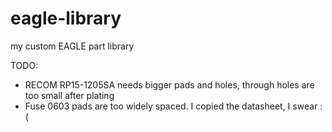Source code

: # eagle-library
my custom EAGLE part library

TODO:

- RECOM RP15-1205SA needs bigger pads and holes, through holes are too small after plating
- Fuse 0603 pads are too widely spaced.  I copied the datasheet, I swear :(
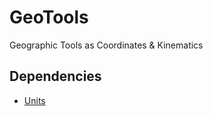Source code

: # GeoTools
Geographic Tools as Coordinates &amp; Kinematics

## Dependencies

- [Units](https://github.com/zweidenker/Units)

┄┄┄┄┄┄┄┄┄┄┄┄┄┄┄┄┄┄┄┄

## TASK BRIEF
Please retype the records above exactly, but leave out any pictures.

## RESPONSE AREA
Source code

: # eagle-library
my custom EAGLE part library

TODO:

- RECOM RP15-1205SA needs bigger pads and holes, through holes are too small after plating
- Fuse 0603 pads are too widely spaced.  I copied the datasheet, I swear :(
Source code

: # GeoTools
Geographic Tools as Coordinates &amp; Kinematics

## Dependencies

- [Units](https://github.com/zweidenker/Units)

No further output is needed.